As nádegas da Dona Jhenny

As nádegas da Dona Jhenny

Finalmente havia completado 7 anos e já podia entrar na escola. Era um objetivo desejado há alguns anos; como é que meus dois irmãos mais velhos iam para a escola e eu não?

Minha mãe providenciou os documentos e fui matriculado no Grupo Escolar de Vila São João, bairro de mesmo nome, Mauá – SP. Eu bem que tentava, mas o sorriso não abandonava o meu rosto.

Aguardei com impaciência o primeiro dia de aula e, finalmente lá estava eu na sala de aula. Ainda me lembro do nome de alguns colegas – Geraldo, Antonio Tavares, Anísio, Marina, Sandra, etc.

A Marina se tornou minha amiga e ainda é até hoje, já os demais, desapareceram. Sempre que vou a Mauá tenho a sensação que estou passando por algum deles; da última vez que estive lá, tenho certeza que vi a Sandra, não mais aquela menininha de 7 anos, mas agora uma senhora que, como eu, beira os 60.

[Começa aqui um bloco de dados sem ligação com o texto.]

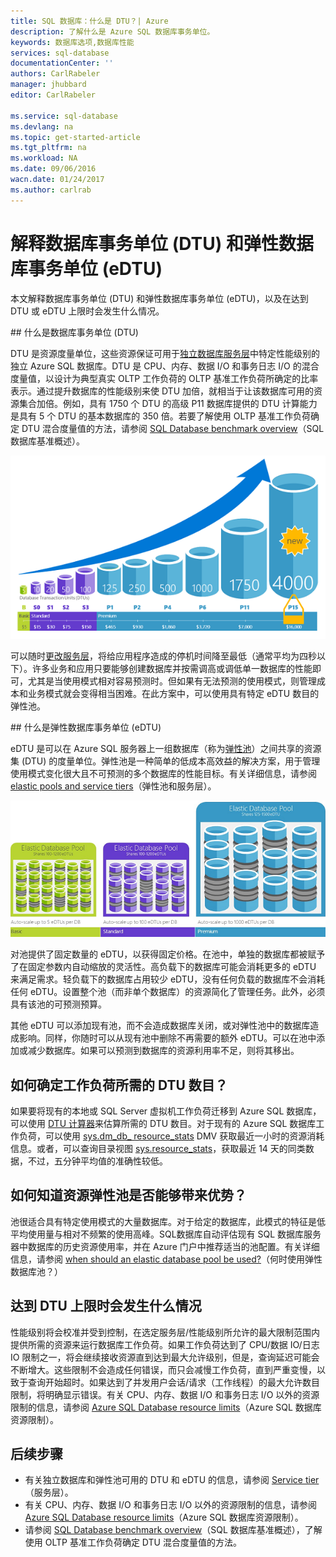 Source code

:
 ```yaml
---
title: SQL 数据库：什么是 DTU？| Azure
description: 了解什么是 Azure SQL 数据库事务单位。
keywords: 数据库选项,数据库性能
services: sql-database
documentationCenter: ''
authors: CarlRabeler
manager: jhubbard
editor: CarlRabeler

ms.service: sql-database
ms.devlang: na
ms.topic: get-started-article
ms.tgt_pltfrm: na
ms.workload: NA
ms.date: 09/06/2016
wacn.date: 01/24/2017
ms.author: carlrab
---
```


# 解释数据库事务单位 (DTU) 和弹性数据库事务单位 (eDTU)

本文解释数据库事务单位 (DTU) 和弹性数据库事务单位 (eDTU)，以及在达到 DTU 或 eDTU 上限时会发生什么情况。

##<a name="what-are-database-transaction-units-dtus"></a> 什么是数据库事务单位 (DTU)
 
DTU 是资源度量单位，这些资源保证可用于[独立数据库服务层](./sql-database-service-tiers.md#standalone-database-service-tiers-and-performance-levels)中特定性能级别的独立 Azure SQL 数据库。DTU 是 CPU、内存、数据 I/O 和事务日志 I/O 的混合度量值，以设计为典型真实 OLTP 工作负荷的 OLTP 基准工作负荷所确定的比率表示。通过提升数据库的性能级别来使 DTU 加倍，就相当于让该数据库可用的资源集合加倍。例如，具有 1750 个 DTU 的高级 P11 数据库提供的 DTU 计算能力是具有 5 个 DTU 的基本数据库的 350 倍。若要了解使用 OLTP 基准工作负荷确定 DTU 混合度量值的方法，请参阅 [SQL Database benchmark overview](./sql-database-benchmark-overview.md)（SQL 数据库基准概述）。

![SQL 数据库简介：按层和级别统计的单一数据库 DTU](./media/sql-database-what-is-a-dtu/single_db_dtus.png)  

可以随时[更改服务层](./sql-database-scale-up-powershell.md)，将给应用程序造成的停机时间降至最低（通常平均为四秒以下）。许多业务和应用只要能够创建数据库并按需调高或调低单一数据库的性能即可，尤其是当使用模式相对容易预测时。但如果有无法预测的使用模式，则管理成本和业务模式就会变得相当困难。在此方案中，可以使用具有特定 eDTU 数目的弹性池。

##<a name="what-are-elastic-database-transaction-units-edtus"></a> 什么是弹性数据库事务单位 (eDTU)

eDTU 是可以在 Azure SQL 服务器上一组数据库（称为[弹性池](./sql-database-elastic-pool.md)）之间共享的资源集 (DTU) 的度量单位。弹性池是一种简单的低成本高效益的解决方案，用于管理使用模式变化很大且不可预测的多个数据库的性能目标。有关详细信息，请参阅 [elastic pools and service tiers](./sql-database-service-tiers.md#elastic-pool-service-tiers-and-performance-in-edtus)（弹性池和服务层）。

![SQL 数据库简介：按层和级别统计的 eDTU](./media/sql-database-what-is-a-dtu/sqldb_elastic_pools.png)  

对池提供了固定数量的 eDTU，以获得固定价格。在池中，单独的数据库都被赋予了在固定参数内自动缩放的灵活性。高负载下的数据库可能会消耗更多的 eDTU 来满足需求。轻负载下的数据库占用较少 eDTU，没有任何负载的数据库不会消耗任何 eDTU。设置整个池（而非单个数据库）的资源简化了管理任务。此外，必须具有该池的可预测预算。

其他 eDTU 可以添加现有池，而不会造成数据库关闭，或对弹性池中的数据库造成影响。同样，你随时可以从现有池中删除不再需要的额外 eDTU。可以在池中添加或减少数据库。如果可以预测到数据库的资源利用率不足，则将其移出。

## 如何确定工作负荷所需的 DTU 数目？

如果要将现有的本地或 SQL Server 虚拟机工作负荷迁移到 Azure SQL 数据库，可以使用 [DTU 计算器](http://dtucalculator.azurewebsites.net/)来估算所需的 DTU 数目。对于现有的 Azure SQL 数据库工作负荷，可以使用 [sys.dm\_db\_ resource\_stats](https://msdn.microsoft.com/zh-cn/library/dn800981.aspx) DMV 获取最近一小时的资源消耗信息。或者，可以查询目录视图 [sys.resource\_stats](http://msdn.microsoft.com/zh-cn/library/dn269979.aspx)，获取最近 14 天的同类数据，不过，五分钟平均值的准确性较低。

## 如何知道资源弹性池是否能够带来优势？
 
池很适合具有特定使用模式的大量数据库。对于给定的数据库，此模式的特征是低平均使用量与相对不频繁的使用高峰。SQL数据库自动评估现有 SQL 数据库服务器中数据库的历史资源使用率，并在 Azure 门户中推荐适当的池配置。有关详细信息，请参阅 [when should an elastic database pool be used?](./sql-database-elastic-pool-guidance.md)（何时使用弹性数据库池？）

## 达到 DTU 上限时会发生什么情况

性能级别将会校准并受到控制，在选定服务层/性能级别所允许的最大限制范围内提供所需的资源来运行数据库工作负荷。如果工作负荷达到了 CPU/数据 IO/日志 IO 限制之一，将会继续接收资源直到达到最大允许级别，但是，查询延迟可能会不断增大。这些限制不会造成任何错误，而只会减慢工作负荷，直到严重变慢，以致于查询开始超时。如果达到了并发用户会话/请求（工作线程）的最大允许数目限制，将明确显示错误。有关 CPU、内存、数据 I/O 和事务日志 I/O 以外的资源限制的信息，请参阅 [Azure SQL Database resource limits](./sql-database-resource-limits.md)（Azure SQL 数据库资源限制）。

## 后续步骤

- 有关独立数据库和弹性池可用的 DTU 和 eDTU 的信息，请参阅 [Service tier](./sql-database-service-tiers.md)（服务层）。
- 有关 CPU、内存、数据 I/O 和事务日志 I/O 以外的资源限制的信息，请参阅 [Azure SQL Database resource limits](./sql-database-resource-limits.md)（Azure SQL 数据库资源限制）。
- 请参阅 [SQL Database benchmark overview](./sql-database-benchmark-overview.md)（SQL 数据库基准概述），了解使用 OLTP 基准工作负荷确定 DTU 混合度量值的方法。 
 
<!---HONumber=Mooncake_1010_2016-->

As lembranças são muitas, mas ninguém era mais interessante que a professora. Ela entrou e se apresentou - "eu sou a Dona Jhenny"; em seguida pediu para que repetíssemos o nome dela o que fizemos sem pestanejar "Dona Jhenny!"; "Dona Jhenny!"; "Dona Jhenny!". Passamos o ano inteiro repetindo o nome dela em quase todas as aulas.

Era branca, magra e, para a pirralhada miúda, alta. Falava com um sotaque estranho para mim; eu, meus pais e irmãos ainda tínhamos o sotaque fluminense. A professora costumava repetir "eu sou de Jundiaí"; "eu sou de Jundiaí", agora sei que sotaque era aquele.

Eu não sabia o que poderia significar, mas ela nos informou que não daria aulas aos sábados por ser adventista; naqueles tempos ter aula aos sábados era normal, então nossa turma era privilegiada. Quando tínhamos aula aos sábados, era pura enrolação, uma sobrinha da faxineira era escalada pra tomar conta de nós.

Uma vez a professora me disse algo que demorei anos para entender. Estava eu escrevendo algo quando derrepente ela surgiu ao meu lado, de olho no meu caderno. Ela se abaixou e disse "Raul, ‘acarca‘ o lápis, ‘acarca‘ o lápis". Juro que não entendi. Quando voltei pra casa perguntei pra minha mãe o que seria “acarca”; ela também não sabia.

Logo conquistei meu espaço na sala, achava que era um dos “queridinhos” da mestra. É que naqueles tempos a sala era dividida entre a turma dos “bons” e dos “ruins” ou “adiantados” e “atrasados”. Ganhei acento na fileira dos “adiantados” porque já conseguia ler a ‘Cartilha Caminho Suave’. As vezes era escalado para fazer o ditado da turma dos “atrasados”, me sentia o máximo.

Um belo dia estava eu distraído fazendo minha lição, cabeça baixa, compenetrado, não estava vendo ou mesmo pensando na Dona Jhenny. Num determinado momento, virei-me para a esquerda; pude sentir meu pequeno ombro trepidando nas nádegas da Dona Jhenny, ela pulou de banda com olhar furioso, juro que foi sem malícia, mas não foi isso que ela entendeu. Eu olhava pra ela como a pedir desculpas e ela olhava pra mim como se eu fosse um tarado. Pegou-me pela orelha e me aplicou uns cascudos. Fiquei caladinho, minha mãe não podia saber disso, vai que ela também entendesse que eu tinha feito por querer; o que queria mesmo era reconquistar meu status. Recuperei na semana seguinte.